Work task | Write out, word for word, the first line of the data below and every line after it through the one containing "location L2 as".

★ ★ ★ ★ ★

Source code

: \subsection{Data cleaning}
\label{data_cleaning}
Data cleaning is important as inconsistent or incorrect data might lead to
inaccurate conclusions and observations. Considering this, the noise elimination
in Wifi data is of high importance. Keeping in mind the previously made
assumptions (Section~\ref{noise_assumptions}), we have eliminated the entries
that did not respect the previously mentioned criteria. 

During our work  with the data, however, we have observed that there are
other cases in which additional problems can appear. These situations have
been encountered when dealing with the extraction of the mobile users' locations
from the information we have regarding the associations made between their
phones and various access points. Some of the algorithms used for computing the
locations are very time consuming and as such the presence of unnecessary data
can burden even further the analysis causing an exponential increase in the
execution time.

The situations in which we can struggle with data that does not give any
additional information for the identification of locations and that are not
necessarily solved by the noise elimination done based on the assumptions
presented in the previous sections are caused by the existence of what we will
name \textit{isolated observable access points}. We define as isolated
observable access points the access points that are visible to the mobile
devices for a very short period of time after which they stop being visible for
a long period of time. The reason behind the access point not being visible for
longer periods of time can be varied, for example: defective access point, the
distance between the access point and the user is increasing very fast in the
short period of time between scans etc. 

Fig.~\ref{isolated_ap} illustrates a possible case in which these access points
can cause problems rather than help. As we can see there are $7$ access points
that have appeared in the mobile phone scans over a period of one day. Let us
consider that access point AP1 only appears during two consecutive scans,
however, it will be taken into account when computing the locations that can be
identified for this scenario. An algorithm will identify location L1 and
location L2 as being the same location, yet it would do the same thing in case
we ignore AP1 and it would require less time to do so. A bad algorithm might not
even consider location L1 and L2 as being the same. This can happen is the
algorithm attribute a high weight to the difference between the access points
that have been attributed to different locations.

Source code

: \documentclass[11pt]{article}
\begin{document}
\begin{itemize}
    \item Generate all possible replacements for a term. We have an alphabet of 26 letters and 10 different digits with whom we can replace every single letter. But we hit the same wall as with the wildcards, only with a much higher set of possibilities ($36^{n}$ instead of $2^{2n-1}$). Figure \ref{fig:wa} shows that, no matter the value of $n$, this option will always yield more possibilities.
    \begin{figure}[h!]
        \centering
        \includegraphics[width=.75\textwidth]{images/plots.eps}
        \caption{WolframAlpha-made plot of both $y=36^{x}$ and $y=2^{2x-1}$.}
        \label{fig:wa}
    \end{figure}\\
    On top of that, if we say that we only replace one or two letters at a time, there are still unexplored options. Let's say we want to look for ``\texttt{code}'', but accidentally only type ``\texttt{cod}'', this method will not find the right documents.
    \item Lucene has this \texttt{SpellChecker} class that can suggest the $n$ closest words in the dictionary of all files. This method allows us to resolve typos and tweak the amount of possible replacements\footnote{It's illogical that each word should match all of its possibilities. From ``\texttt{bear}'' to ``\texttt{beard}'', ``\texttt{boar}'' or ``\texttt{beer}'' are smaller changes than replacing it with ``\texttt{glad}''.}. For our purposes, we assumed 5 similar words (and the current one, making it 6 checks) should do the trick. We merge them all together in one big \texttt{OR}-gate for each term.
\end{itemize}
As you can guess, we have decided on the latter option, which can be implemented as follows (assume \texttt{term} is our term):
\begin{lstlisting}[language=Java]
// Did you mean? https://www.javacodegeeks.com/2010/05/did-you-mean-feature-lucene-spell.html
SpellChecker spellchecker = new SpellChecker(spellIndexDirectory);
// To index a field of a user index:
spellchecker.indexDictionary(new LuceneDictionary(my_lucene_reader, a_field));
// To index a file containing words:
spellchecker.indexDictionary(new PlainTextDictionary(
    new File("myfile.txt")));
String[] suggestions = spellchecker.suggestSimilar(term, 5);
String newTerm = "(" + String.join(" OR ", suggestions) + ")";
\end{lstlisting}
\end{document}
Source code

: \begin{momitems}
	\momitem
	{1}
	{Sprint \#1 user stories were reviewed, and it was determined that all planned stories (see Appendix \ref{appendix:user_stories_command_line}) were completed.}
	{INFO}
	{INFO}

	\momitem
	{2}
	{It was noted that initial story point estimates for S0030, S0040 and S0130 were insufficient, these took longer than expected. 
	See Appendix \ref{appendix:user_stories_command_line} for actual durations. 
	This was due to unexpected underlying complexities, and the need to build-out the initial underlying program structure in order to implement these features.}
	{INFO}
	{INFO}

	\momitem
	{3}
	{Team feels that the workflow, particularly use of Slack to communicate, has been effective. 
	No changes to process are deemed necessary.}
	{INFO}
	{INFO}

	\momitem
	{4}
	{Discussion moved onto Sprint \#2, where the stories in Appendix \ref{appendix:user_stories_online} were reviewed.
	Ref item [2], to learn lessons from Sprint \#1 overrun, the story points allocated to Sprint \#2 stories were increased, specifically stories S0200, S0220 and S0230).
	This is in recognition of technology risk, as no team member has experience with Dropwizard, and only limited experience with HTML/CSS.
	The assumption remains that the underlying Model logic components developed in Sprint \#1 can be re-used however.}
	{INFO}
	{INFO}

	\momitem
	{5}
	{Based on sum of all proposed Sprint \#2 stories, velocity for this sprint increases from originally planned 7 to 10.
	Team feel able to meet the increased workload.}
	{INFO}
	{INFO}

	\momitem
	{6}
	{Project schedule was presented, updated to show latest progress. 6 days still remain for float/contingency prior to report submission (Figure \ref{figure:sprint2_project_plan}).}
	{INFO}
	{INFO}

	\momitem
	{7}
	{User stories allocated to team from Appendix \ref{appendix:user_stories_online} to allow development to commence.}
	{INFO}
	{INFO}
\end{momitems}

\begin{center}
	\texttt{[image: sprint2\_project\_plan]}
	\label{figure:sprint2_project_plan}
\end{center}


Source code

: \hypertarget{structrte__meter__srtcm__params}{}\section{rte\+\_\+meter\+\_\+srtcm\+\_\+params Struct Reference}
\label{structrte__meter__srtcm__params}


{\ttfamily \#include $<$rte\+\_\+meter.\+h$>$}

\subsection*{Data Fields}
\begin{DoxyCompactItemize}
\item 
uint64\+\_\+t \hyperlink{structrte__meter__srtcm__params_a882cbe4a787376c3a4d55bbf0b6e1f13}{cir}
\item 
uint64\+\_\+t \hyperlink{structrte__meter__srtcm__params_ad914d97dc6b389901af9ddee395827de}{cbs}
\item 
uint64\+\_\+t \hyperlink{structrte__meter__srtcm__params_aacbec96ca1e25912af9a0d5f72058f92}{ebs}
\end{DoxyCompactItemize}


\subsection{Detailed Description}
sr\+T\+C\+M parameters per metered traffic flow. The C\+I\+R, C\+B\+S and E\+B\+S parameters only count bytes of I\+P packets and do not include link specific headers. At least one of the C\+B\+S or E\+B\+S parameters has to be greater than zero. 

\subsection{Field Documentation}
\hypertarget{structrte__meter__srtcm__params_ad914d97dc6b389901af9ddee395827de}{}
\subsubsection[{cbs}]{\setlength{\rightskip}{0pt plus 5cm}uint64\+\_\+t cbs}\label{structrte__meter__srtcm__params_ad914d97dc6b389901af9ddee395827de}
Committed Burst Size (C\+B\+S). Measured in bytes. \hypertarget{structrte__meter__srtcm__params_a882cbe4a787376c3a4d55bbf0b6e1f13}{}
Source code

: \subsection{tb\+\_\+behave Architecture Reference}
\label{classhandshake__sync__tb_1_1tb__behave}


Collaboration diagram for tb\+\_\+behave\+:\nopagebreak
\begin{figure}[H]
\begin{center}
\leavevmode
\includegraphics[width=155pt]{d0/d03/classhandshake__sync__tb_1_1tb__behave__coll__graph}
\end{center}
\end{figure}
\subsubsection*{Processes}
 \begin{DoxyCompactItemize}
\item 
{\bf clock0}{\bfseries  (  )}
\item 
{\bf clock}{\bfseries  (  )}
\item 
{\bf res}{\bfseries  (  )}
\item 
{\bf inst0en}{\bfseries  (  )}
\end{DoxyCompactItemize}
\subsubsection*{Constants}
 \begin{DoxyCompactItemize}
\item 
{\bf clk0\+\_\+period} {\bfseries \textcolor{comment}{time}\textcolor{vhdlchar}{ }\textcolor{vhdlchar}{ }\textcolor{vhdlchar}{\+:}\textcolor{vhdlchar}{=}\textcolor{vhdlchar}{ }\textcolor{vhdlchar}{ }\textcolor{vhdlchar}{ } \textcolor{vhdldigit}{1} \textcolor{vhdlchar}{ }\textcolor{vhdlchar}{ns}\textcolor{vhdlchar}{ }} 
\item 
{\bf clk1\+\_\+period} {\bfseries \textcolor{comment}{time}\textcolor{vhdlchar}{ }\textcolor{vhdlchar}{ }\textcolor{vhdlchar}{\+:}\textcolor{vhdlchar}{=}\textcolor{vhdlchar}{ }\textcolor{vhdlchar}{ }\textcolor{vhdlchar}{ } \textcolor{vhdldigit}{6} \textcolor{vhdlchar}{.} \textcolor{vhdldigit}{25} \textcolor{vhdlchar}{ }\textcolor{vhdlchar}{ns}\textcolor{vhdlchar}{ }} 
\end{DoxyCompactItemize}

★ ★ ★ ★ ★

Task result |
Source code

: \subsection{Data cleaning}
\label{data_cleaning}
Data cleaning is important as inconsistent or incorrect data might lead to
inaccurate conclusions and observations. Considering this, the noise elimination
in Wifi data is of high importance. Keeping in mind the previously made
assumptions (Section~\ref{noise_assumptions}), we have eliminated the entries
that did not respect the previously mentioned criteria. 

During our work  with the data, however, we have observed that there are
other cases in which additional problems can appear. These situations have
been encountered when dealing with the extraction of the mobile users' locations
from the information we have regarding the associations made between their
phones and various access points. Some of the algorithms used for computing the
locations are very time consuming and as such the presence of unnecessary data
can burden even further the analysis causing an exponential increase in the
execution time.

The situations in which we can struggle with data that does not give any
additional information for the identification of locations and that are not
necessarily solved by the noise elimination done based on the assumptions
presented in the previous sections are caused by the existence of what we will
name \textit{isolated observable access points}. We define as isolated
observable access points the access points that are visible to the mobile
devices for a very short period of time after which they stop being visible for
a long period of time. The reason behind the access point not being visible for
longer periods of time can be varied, for example: defective access point, the
distance between the access point and the user is increasing very fast in the
short period of time between scans etc. 

Fig.~\ref{isolated_ap} illustrates a possible case in which these access points
can cause problems rather than help. As we can see there are $7$ access points
that have appeared in the mobile phone scans over a period of one day. Let us
consider that access point AP1 only appears during two consecutive scans,
however, it will be taken into account when computing the locations that can be
identified for this scenario. An algorithm will identify location L1 and
location L2 as being the same location, yet it would do the same thing in case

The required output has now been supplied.